The list omitted some of the most famous ancient English varieties, and apple farmers here were up in arms. They accused the perfidious French of inspiring Brussels to drown Bramleys and Cox Orange Pippins in a flood of Gallic Golden Delicious.
Later, the bureaucrats turned their attention to the green pea, declaring that to pass as Grade 1, a pod had to contain five peas. English growers exploded, arguing that some of their best crops contained pods with six or even seven peas.
Similar sentiments were expressed in Wales when the European Commission offered a judgment on cauliflowers. No cauliflower should be sold, it asserted, unless it had at least two leaves attached.
By no means are all of Europe's regulations seen as niggling. Brussels laid down grading guidelines for hens' eggs, insisting that the size of eggs for sale had to be inscribed on the container.
Nor have the Eurocrats limited their regulations to food. All clothing sold in EC countries must give details of the fabric or fabric mix. Laundry and ironing instructions appear on the label.

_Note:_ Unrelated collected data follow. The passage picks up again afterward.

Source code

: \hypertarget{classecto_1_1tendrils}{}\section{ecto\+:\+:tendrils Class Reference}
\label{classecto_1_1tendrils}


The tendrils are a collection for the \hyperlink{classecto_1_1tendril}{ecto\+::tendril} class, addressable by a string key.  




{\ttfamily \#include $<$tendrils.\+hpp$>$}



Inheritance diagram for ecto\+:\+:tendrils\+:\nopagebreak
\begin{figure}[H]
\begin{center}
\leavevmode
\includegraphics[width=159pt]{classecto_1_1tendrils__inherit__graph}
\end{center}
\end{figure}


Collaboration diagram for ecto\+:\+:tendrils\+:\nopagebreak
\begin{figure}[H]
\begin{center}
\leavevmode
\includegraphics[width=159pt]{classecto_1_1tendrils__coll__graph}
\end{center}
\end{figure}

But it is in food that some of the most sensitive British nerves have been touched.
Ice cream manufacturers were aghast when Brussels told them their product must indeed contain cream. A lot of the so-called ice cream sold in Britain is made from vegetable oil.
But it is vegetable growers who win the prize for British ingenuity in the face of Eurocratic zeal.
When Brussels took certain varieties of vegetables off the list of approved seeds, home growers retaliated by establishing seed libraries.
Some ancient types of parsnips, pumpkins, and the rest may no longer be sold by seed shops. But they can be borrowed from a seed library.
If you want a rare but proscribed variety of runner bean, you can write to a library in Essex. It will lend you the seeds. The following season the borrower sends back seeds from his own crop.
Like the vegetables, this English dodge is thriving.